California horse owners were supposed to be the only beneficiary of the increase in takeout on exotic bets that takes effect in the Golden State on Jan. 1, 2011, but tracks and horsemen in other states will also be getting a larger chunk of each dollar wagered on multi-race or multi-horse bets on California races.
The increase, part of the legislative initiative SB1072, calls for takeout to rise by 2% on two-horse or two-race bets (to 22.68%) and by 3% on bets involving three or more horses or races (to 23.68%). The new law mandates that all of the additional revenue go toward purses, with California tracks receiving no funds from the increase. It goes into effect on Jan. 1, 2011, one week after Santa Anita opens its winter-spring meet Dec. 26.
While the purse mandate may be true of wagers made in California and through ADW companies licensed by the California Horse Racing Board, there is no automatic pass through to purses from the takeout increase for out of state wagers on California races, which account for nearly one-half of all bets.

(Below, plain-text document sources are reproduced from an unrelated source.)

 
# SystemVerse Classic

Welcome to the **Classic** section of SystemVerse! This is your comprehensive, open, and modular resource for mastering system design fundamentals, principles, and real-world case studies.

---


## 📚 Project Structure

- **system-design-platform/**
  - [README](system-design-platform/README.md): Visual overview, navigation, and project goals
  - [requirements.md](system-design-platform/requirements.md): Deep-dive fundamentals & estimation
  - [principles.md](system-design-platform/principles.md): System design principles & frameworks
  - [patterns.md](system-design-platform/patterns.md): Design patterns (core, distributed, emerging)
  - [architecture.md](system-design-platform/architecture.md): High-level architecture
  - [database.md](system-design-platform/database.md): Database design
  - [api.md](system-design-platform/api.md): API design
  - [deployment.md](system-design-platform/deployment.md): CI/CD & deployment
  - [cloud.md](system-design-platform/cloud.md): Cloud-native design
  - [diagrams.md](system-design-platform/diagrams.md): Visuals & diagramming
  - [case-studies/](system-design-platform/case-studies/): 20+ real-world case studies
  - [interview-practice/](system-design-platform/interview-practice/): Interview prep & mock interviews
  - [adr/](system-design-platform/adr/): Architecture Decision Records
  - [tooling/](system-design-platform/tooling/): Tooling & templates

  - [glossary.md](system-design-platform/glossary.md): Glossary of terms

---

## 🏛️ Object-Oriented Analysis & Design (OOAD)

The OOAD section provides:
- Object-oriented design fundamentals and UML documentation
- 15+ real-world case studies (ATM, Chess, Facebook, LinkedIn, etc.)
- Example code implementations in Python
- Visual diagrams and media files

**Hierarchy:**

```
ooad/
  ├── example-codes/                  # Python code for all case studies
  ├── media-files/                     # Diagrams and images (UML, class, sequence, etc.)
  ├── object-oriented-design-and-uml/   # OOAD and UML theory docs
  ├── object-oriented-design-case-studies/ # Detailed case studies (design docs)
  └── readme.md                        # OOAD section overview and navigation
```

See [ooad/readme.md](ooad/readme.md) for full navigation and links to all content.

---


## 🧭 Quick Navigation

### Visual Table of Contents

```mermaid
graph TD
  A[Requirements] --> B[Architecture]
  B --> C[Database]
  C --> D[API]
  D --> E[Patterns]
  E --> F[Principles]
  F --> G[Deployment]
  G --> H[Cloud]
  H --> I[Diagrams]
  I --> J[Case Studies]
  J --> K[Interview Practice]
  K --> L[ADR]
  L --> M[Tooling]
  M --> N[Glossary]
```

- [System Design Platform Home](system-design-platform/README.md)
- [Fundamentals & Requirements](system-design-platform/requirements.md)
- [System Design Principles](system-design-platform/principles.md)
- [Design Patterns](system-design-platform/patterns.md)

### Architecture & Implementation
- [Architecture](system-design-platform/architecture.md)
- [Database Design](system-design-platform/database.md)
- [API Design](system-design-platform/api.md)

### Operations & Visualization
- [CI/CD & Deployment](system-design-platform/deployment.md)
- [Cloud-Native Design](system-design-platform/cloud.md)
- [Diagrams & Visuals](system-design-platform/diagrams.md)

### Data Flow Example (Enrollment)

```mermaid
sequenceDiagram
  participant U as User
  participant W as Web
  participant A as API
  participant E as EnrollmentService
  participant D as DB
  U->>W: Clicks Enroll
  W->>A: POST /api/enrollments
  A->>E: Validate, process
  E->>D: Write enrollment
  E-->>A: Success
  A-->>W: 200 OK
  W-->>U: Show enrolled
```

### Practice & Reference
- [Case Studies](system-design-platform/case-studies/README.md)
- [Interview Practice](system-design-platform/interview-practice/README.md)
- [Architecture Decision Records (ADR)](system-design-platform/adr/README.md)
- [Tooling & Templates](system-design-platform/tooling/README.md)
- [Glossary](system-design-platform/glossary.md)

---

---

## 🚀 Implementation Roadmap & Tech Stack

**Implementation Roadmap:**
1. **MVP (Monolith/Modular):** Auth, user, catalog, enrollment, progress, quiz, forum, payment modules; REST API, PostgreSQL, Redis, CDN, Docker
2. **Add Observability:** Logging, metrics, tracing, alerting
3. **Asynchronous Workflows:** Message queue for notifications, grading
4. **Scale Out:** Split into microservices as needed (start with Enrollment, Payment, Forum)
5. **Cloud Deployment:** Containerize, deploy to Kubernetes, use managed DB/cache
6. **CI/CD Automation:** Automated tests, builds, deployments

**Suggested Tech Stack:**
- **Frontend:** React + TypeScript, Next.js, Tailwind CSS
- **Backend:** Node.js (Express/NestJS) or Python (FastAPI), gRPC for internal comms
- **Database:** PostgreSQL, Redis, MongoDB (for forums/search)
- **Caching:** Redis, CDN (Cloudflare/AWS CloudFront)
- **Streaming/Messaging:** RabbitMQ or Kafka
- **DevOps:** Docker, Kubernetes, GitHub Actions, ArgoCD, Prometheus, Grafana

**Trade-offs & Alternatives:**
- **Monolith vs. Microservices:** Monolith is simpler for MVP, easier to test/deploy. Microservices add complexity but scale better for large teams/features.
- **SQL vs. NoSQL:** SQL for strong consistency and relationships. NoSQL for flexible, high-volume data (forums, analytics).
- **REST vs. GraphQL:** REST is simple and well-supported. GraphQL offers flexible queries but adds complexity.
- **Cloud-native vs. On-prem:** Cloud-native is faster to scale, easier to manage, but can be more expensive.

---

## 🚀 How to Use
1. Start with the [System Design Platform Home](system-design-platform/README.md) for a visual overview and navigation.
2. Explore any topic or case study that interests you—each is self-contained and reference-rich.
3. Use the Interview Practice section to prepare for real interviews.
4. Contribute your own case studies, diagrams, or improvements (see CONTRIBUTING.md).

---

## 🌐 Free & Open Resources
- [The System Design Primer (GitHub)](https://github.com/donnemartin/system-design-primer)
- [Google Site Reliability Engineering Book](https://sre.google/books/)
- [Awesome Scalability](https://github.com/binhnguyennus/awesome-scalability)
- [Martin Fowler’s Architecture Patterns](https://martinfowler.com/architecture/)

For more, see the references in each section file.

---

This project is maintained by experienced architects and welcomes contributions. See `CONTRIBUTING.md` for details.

As a result of the increased takeout, all simulcasting contracts had to be renegotiated to reflect the higher takeout on exotic bets on California races. Scott Daruty, the former TrackNet Media executive who is handling simulcasting for Santa Anita, said that process is nearly concluded.
If the contracts were not renegotiated, all of the out-of-state revenue from the takeout increase would have remained with the simulcast receiving sites, to be divided between tracks and horsemen. (In the case of Nevada and other non-racing simulcast receivers, the additional revenue would have stayed entirely with the casinos or bet takers.)
Daruty said his goal was to evenly divide the increase between California and the receiving site. Rather than charge a different rate for different bet types, the various takeouts were blended at the new rates, and the price of the signal was increased accordingly. For example, if the blended takeout of various bets (win/place/show, exacta, trifecta, pick 6, etc.) increased by 2.5%, the cost of the host fee paid to Santa Anita and the horsemen would go up by one-half, or 1.25%. The receiving site would get the other 1.25%.
“I've been pleased with the reception we've received,” Daruty told the Paulick Report. “Every group we've dealt with has been very cooperative. I recognize there's a whole question about raising the price to the consumer, but we've said to all of our simulcast partners, we'll split that with you 50/50. So half (of the increase on out-of-state wagers) comes back to purses, and half stays (with the receiving site).”
Daruty said that spirit of cooperation included some of the biggest simulcast players, including the Nevada racebooks, the Mid-Atlantic Cooperative, the Canadian racetrack cooperative, and New York Racing Association and OTBs. Daruty said it would not be appropriate to disclose the terms of the contracts.
The big question remains whether the increase in takeout will result in a decline in handle. In protest of the increase, the Horseplayers Association of North America has advocated a boycott of Santa Anita, but many gamblers are itching to play the races there after the reinstallation of a dirt course at the “Great Race Place.”